Then she talked about how it could have widespread applications, like her having a TV show. You'd hop on your trainer and, through the satellite signal, the workout would be 'broadcast' to your machine. In theory, she would have control over millions of people's exercise equipment!
So... world domination jokes aside, this is a cool, yet infinitely scary concept!
The cool thing is that, like going to a group exercise class or a running/biking/walking group, there's a sense of community. You know that you're not alone and there's at least one other person out there doing this workout with you. I know, when I go to the gym, or go for a walk around my neighborhood and pass people on their morning walks/runs/rides, it's nice to see other dedicated people there at gawd awful early to partake in the sweat therapy ritual with me...
Ok, that came out weird.
You get what I mean... Basically, it's comfort to know that you're not alone in your fitness efforts.
Then it hit me: While the powers of this technology are (mostly) being used for good (This /is/ Jillian we're talking about... lol!) there's the potential for it to turn evil really fast.

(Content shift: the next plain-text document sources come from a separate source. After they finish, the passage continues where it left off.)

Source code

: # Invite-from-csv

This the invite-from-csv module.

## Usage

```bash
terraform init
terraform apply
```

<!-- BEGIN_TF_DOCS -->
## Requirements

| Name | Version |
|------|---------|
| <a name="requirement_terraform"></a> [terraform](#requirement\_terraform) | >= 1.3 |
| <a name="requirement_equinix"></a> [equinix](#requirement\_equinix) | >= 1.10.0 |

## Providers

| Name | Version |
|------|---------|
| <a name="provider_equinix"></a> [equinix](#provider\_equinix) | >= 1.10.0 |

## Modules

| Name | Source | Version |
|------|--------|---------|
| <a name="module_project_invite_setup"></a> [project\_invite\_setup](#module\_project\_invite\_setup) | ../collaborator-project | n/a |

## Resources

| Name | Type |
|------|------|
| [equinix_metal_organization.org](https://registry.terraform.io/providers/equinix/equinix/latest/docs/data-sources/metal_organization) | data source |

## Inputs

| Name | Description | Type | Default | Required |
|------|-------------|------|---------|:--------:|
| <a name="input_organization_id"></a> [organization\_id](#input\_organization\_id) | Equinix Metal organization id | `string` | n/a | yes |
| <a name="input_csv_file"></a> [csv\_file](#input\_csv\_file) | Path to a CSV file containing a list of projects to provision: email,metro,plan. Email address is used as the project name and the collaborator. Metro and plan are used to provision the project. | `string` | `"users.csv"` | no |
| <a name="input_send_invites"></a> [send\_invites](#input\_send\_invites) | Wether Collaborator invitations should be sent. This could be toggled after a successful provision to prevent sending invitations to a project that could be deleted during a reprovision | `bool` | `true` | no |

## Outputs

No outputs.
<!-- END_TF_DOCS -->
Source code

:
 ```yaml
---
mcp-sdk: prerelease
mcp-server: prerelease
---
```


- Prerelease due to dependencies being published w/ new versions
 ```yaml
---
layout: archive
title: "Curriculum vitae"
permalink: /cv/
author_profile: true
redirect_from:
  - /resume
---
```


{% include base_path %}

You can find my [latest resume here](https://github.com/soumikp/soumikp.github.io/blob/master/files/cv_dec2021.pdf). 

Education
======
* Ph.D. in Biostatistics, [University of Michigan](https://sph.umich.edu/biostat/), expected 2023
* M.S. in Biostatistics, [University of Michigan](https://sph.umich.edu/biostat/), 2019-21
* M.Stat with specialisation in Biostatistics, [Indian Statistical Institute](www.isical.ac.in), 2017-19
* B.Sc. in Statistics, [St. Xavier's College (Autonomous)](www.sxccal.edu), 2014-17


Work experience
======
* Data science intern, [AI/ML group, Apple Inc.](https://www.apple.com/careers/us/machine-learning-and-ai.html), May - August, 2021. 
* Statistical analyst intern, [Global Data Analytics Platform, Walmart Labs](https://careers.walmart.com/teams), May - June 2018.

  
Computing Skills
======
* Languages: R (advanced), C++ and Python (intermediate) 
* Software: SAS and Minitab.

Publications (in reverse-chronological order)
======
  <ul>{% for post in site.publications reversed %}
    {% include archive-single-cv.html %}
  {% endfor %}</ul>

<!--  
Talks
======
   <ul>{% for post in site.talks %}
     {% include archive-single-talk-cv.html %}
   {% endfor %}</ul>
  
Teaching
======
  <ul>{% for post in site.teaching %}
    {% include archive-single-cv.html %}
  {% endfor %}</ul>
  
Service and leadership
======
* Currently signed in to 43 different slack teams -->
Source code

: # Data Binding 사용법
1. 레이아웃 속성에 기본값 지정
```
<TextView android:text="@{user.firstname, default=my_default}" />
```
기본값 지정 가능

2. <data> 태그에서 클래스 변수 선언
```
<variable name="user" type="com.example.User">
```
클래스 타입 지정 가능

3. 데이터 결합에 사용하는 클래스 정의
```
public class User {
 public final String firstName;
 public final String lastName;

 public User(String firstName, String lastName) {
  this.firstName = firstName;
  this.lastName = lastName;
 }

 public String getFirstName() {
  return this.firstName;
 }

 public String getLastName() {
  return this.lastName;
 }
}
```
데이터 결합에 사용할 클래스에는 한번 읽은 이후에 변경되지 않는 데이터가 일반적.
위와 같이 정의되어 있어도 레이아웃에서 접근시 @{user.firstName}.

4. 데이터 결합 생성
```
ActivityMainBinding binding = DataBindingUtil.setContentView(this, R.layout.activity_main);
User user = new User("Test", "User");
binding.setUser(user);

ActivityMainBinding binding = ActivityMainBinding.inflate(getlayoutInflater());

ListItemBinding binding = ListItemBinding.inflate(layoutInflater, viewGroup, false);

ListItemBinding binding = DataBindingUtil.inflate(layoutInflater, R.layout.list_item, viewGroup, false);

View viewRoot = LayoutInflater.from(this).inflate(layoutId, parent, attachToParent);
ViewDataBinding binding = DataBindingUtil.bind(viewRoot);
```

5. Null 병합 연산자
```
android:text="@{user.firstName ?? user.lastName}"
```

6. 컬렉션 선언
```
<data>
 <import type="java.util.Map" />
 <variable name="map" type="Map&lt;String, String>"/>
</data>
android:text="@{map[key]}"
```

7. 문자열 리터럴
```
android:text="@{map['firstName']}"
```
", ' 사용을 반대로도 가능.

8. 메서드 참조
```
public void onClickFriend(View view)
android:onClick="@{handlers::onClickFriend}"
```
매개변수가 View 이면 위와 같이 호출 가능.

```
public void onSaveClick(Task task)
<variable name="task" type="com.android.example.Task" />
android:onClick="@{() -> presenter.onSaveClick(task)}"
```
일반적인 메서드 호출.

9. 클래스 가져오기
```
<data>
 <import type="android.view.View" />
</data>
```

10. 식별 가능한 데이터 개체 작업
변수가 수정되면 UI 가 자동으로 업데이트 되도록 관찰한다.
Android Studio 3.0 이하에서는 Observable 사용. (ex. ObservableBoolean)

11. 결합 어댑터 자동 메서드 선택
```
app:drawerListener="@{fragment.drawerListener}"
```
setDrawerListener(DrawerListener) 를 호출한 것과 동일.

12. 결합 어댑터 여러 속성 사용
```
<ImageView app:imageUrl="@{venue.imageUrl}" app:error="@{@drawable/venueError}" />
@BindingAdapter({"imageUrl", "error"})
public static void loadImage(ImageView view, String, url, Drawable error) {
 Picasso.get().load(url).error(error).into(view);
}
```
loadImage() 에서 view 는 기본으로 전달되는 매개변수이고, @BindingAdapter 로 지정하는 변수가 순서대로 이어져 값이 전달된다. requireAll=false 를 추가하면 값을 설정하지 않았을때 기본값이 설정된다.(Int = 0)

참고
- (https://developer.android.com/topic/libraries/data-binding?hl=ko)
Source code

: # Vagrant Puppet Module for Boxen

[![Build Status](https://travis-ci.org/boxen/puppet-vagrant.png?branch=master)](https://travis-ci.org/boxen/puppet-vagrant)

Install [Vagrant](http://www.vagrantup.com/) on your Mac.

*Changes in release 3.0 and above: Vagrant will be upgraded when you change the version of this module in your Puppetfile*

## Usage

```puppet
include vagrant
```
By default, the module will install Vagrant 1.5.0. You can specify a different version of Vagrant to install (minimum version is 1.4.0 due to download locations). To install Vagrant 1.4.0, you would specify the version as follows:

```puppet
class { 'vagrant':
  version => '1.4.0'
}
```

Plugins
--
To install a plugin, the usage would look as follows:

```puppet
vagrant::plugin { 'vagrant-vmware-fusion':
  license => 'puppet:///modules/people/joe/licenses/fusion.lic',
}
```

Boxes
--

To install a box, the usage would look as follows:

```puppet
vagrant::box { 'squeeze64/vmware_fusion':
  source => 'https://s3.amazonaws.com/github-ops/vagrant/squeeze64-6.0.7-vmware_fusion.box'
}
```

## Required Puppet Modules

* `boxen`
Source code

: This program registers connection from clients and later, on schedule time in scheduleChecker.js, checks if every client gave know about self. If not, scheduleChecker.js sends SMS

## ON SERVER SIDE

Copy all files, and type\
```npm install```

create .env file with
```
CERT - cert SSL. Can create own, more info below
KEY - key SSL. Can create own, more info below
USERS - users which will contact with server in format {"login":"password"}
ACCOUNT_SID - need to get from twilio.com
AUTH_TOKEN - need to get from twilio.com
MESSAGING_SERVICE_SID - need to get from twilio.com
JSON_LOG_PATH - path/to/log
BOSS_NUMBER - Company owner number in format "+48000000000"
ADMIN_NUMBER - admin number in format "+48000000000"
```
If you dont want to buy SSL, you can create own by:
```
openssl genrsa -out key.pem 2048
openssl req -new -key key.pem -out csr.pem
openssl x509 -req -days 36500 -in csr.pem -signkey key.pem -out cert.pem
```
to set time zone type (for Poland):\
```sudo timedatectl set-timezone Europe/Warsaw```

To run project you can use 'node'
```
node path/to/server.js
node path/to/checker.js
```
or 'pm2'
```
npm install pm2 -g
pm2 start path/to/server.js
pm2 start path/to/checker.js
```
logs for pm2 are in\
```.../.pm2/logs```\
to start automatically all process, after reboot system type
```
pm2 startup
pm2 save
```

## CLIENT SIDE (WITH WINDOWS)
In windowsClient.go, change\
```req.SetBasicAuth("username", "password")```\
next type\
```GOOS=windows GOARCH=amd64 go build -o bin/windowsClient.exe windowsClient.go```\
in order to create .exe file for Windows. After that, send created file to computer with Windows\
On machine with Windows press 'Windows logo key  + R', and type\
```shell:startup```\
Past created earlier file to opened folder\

(This is where I channel my inner conspiracy theorist... and go down the 'What If' path.)
It got me thinking about companies who talking about charging people more or less for their health insurance premiums based on things like activity level, BMI, weight, etc. Heck, the company I used to work for had a $10 'surcharge' for smokers, and if you checked the "Non-smoker" box on the form, and were caught, you were charged that $10 from the start of the benefit year. My current company is doing prize drawings for people who participate in health and wellness activities - eating better, having fruit instead of candy, exercising, taking a fitness class, etc. You send in your little blue form and get entered into the drawings. But all this is 'on your honor' - they don't know I really went to the gym this morning and rocked my work out. I could have hit the snooze bar and eaten bon-bon's for breakfast. They won't call Bally's to access my account to see if I scanned in or not.
But what if they did?
What if my job, or my pay, or my insurance depended on doing what I said I did? Or it depended on how fit/strong/thin I was?
What if I was forced to exercise, eat right, etc.; that it wasn't a matter of free will but a government mandate?
I had this George Orwellian vision of people forced to work out on these machines that transmitted data of how hard you were working and if you didn't burn the prescribed amount of calories you were shipped off to some evil gym somewhere... all in the name of creating a "healthier America".
I know! All aboard the crazy train! Wooo wooo!
But is it really? With the rising costs of health care/insurance, coupled with companies freaking out about the economy, I'm guessing there will be more conversations relating to how to charge employees more or less premium dollars. Is it so hard to imagine that there might be a time when embarking on a healthy lifestyle is not a matter of free will, but a requirement for employment, insurance, heathcare, child care, education, etc.?
Luckily my coffee kicked in and I'm in a much happier place now. :)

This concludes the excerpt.